Ich habe einmal eine Gruppe reingelassen - nie wieder. Touristen, zumal mit christofaschistischem Hintergrund, sind die Pest. In diesen Tagen des Sommers 2006 hätte ich gern aber auch noch ein anderes Schild, auf dem stehen sollte: Flaggendeppen verpisst Euch. Gestern nämlich kam mal wieder einer auf mich zugedackelt, fett, gelbes T-Shirt und Bermudahose, und ich dachte schon, da kommt der nächste Societasfreak - aber nein, er hatte einen anderen Wunsch. Nämlich, wo das Haus doch so eine schöne Stange hat, warum da jetzt eigentlich keine Deutschlandfahnde dranhängt.

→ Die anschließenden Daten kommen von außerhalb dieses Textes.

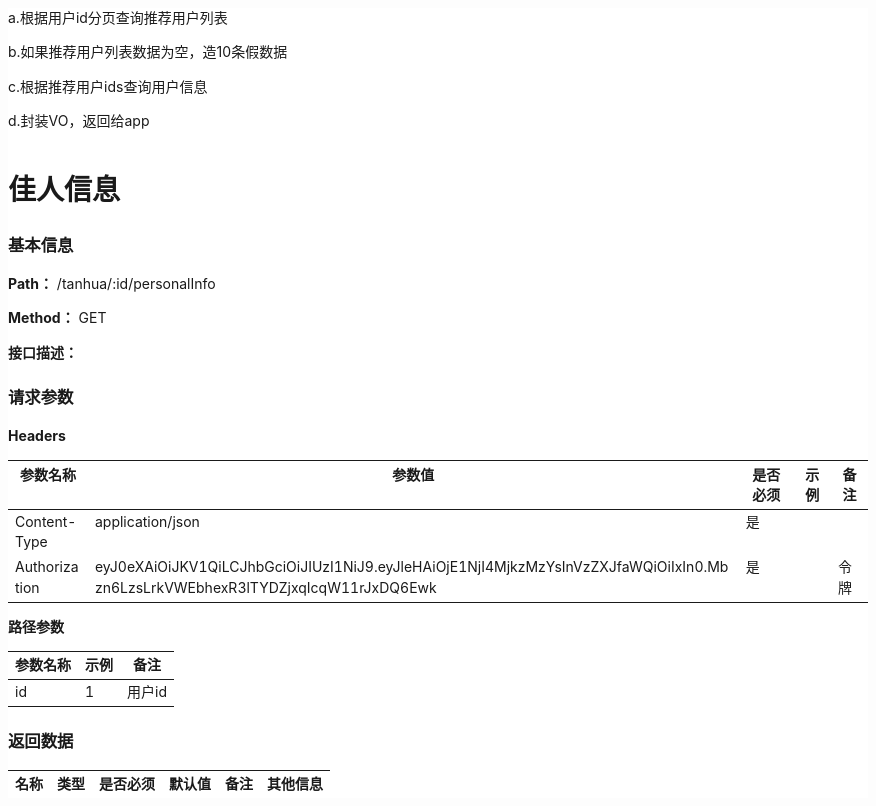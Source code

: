 a.根据用户id分页查询推荐用户列表

b.如果推荐用户列表数据为空，造10条假数据

c.根据推荐用户ids查询用户信息

d.封装VO，返回给app

# 佳人信息

<a id=佳人信息> </a>

### 基本信息

**Path：** /tanhua/:id/personalInfo

**Method：** GET

**接口描述：**


### 请求参数

**Headers**

| 参数名称      | 参数值                                                       | 是否必须 | 示例 | 备注 |
| ------------- | ------------------------------------------------------------ | -------- | ---- | ---- |
| Content-Type  | application/json                                             | 是       |      |      |
| Authorization | eyJ0eXAiOiJKV1QiLCJhbGciOiJIUzI1NiJ9.eyJleHAiOjE1NjI4MjkzMzYsInVzZXJfaWQiOiIxIn0.Mbzn6LzsLrkVWEbhexR3lTYDZjxqIcqW11rJxDQ6Ewk | 是       |      | 令牌 |

**路径参数**

| 参数名称 | 示例 | 备注   |
| -------- | ---- | ------ |
| id       | 1    | 用户id |

### 返回数据

<table>
  <thead class="ant-table-thead">
    <tr>
      <th key=name>名称</th><th key=type>类型</th><th key=required>是否必须</th><th key=default>默认值</th><th key=desc>备注</th><th key=sub>其他信息</th>
    </tr>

Wer historisch etwas bewandert ist weiss, dass Fahnenstangen an Häusern erst im 19. Jahrhundert aufkamen; davor hat man die Fahnen aus dem Fenster gehängt. Fahnenstangen stammen meist aus der Zeit des deutschen Reiches und wurden gern bei Paraden benutzt, oder wenn einmal der Kronprinz kam. Den hat mein Clan sogar einmal in das besagte Zimmer gelassen. Paraden gingen bei uns oft vorbei, schliesslich lag die Kaserne gleich daneben. Und darüberhinaus hatte mein Clan einen erhöhten Anpassungsdrang, was dazu führte, dass man am entsprechend grossen Haus eine Fahnenstange anbringen liess, die damals zu den grössten der Stadt gehörte.

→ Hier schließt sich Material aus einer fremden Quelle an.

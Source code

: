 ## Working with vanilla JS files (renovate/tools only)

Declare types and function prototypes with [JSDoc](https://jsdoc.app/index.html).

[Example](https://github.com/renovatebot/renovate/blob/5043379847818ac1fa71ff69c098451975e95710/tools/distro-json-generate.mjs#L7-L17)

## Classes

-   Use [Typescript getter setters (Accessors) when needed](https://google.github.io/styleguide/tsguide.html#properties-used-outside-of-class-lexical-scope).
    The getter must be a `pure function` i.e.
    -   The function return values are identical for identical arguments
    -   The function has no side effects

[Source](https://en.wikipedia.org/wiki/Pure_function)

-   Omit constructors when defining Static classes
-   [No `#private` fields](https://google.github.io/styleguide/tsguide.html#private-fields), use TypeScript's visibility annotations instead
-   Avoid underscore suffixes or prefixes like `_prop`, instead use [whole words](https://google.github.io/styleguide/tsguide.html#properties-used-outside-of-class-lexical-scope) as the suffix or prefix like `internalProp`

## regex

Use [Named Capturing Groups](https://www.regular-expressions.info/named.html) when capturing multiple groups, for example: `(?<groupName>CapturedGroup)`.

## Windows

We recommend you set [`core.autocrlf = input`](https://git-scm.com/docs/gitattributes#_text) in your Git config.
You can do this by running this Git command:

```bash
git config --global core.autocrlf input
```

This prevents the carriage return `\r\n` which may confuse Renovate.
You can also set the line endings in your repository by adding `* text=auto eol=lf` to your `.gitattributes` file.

Es folgte Gold gab ich für Eisen und Blut für das süss zu besterbende Vaterland, dann war eine Weile Ruhe, dann, 1944, als der Clan zwischen London, Bergen-Belsen, Franken, Tel Aviv und Kanada zerstreut und kein einziger mehr hier war, die Hakenkreuzfahne der sich als solche dünkenden neuen Eigentümer, die 1945 dann auf weisse Fahnen umstiegen und ein beschleunigtes Restitutionsverfahren einleiteten - was man halt so tut, wenn der frühere Besitzer im amerikanischen Jeep kommt und eine Maschinenpistole dabei hat. Und ein gefürchteter Jäger ist.

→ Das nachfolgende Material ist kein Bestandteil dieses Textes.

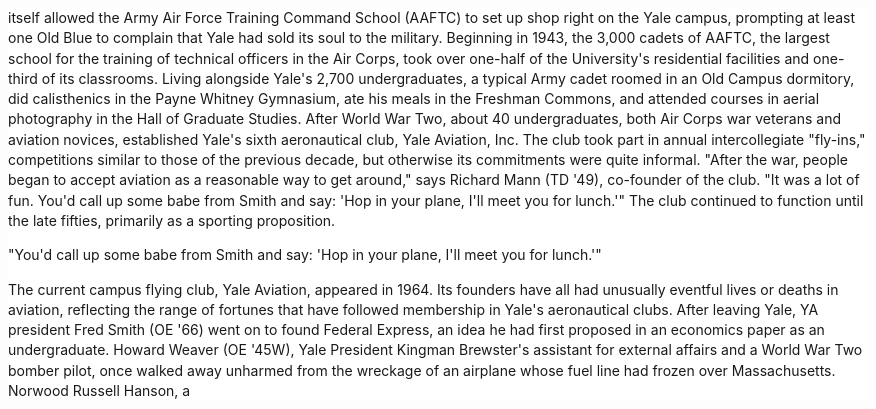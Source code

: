 itself allowed the Army Air Force 
Training Command School (AAFTC) 
to set up shop right on the Yale 
campus, prompting at least one Old 
Blue to complain that Yale had sold its 
soul to the military. Beginning in 
1943, the 3,000 cadets of AAFTC, the 
largest school for the training of 
technical officers in the Air Corps, 
took over one-half of the University's 
residential facilities and one-third of its 
classrooms. Living alongside Yale's 
2,700 undergraduates, a typical Army 
cadet roomed in an Old Campus 
dormitory, did calisthenics in the 
Payne Whitney Gymnasium, ate his 
meals in the Freshman Commons, and 
attended courses in aerial photography 
in the Hall of Graduate Studies. 
After World War Two, about 40 
undergraduates, both Air Corps war 
veterans and aviation novices, established Yale's sixth aeronautical club, 
Yale Aviation, Inc. The club took part 
in annual intercollegiate "fly-ins," 
competitions similar to those of the 
previous decade, but otherwise its 
commitments were quite informal. 
"After the war, people began to accept 
aviation as a reasonable way to get 
around," says Richard Mann (TD '49), 
co-founder of the club. "It was a lot of 
fun. You'd call up some babe from 
Smith and say: 'Hop in your plane, I'll 
meet you for lunch.'" The club continued to function until the late fifties, 
primarily as a sporting proposition.


"You'd call up some 
babe from Smith and 
say: 'Hop in your 
plane, I'll meet you 
for lunch.'"


The current campus flying club, 
Yale Aviation, appeared in 1964. Its 
founders have all had unusually eventful lives or deaths in aviation, 
reflecting the range of fortunes that 
have followed membership in Yale's 
aeronautical clubs. After leaving Yale, 
YA president Fred Smith (OE '66) went 
on to found Federal Express, an idea 
he had first proposed in an economics 
paper as an undergraduate. Howard 
Weaver (OE '45W), Yale President 
Kingman 
Brewster's 
assistant 
for 
external affairs and a World War Two 
bomber pilot, once walked away unharmed from the wreckage of an 
airplane whose fuel line had frozen 
over Massachusetts. Norwood Russell 
Hanson, 
a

Die letzten Soldaten, die an dieser Fahnenstange und dem daran hängenden weissen Leintuch vorbei kamen, waren in einem Fuhrwerk, von dem meine Grossmutter ab und an erzählte. In der Kaserne hatten sich ungarische Pfeilkreuzler einquartiert, die vor der Roten Armee nach der Befreiung von Budapest geflohen waren. Sie lagen in dem Fuhrwerk, und ihre Köpfe wackelten bei der Fahrt über das Kopfsteinpflaster synchron hin und her, als würden sie am Firmament ein Tennisspiel betrachten. Über die Gründe, warum man gleich ein Fuhrwerk zum Abtransport der Kadaver brauchte, gibt es verschiedene Versionen: Die einen sagen, die Pfeilkreuzler wären an einer Seuche und Entkräftung gestorben, andere reden von einem Massenselbstmord aus Angst, nach Ungarn ausgeliefert zu werden. Nun waren Pfeilkreuzler nicht der Typ Unmensch, der freiwillig gehungert hat, wenn er mit vorgehaltener Waffe stehlen konnte, und Selbstmord passt auch nicht zu ihrem Charakter. Wahrscheinlicher ist also eher die dritte Version: In der Stadt waren zwei KZ-Aussenlager, und die Pfeilkreuzler hatten das Pech, von deren befreiten Insassen mit der ähnlich gekleideten SS verwechselt zu werden.

Wie auch immer: Bei diesem letzten Soldatentransport an der Fahnenstange vorbei waren sicher nicht die Falschen beteiligt, und wenn meine Grossmutter davon erzählte, dann klang immer ein Stück Stolz mit. Es war der letzte Aufmarsch, es war die richtige Fahne, und ich werde ganz sicher nicht anfangen, da noch ein Kapitel hinzuzufügen. Es ist gut, wie es ist. Wer etwas anderes denkt - bitte, es ist noch viel Platz auf dem Fuhrwerken dieser Erde für Arschlöcher, die sich für was Besseres halten, nur weil sie dem künstlichen Konstrukt einer Nation angehören.

Übrigens: Die 3%, die hier bei uns mit aus China importierten Billigfahnen ihr Nationalgefühl durch die Gegend fahren, entsprechen zahlenmässig den 3% unverbesserlichen Nazis in Deutschland. Und ich glaube nicht an Zufälle.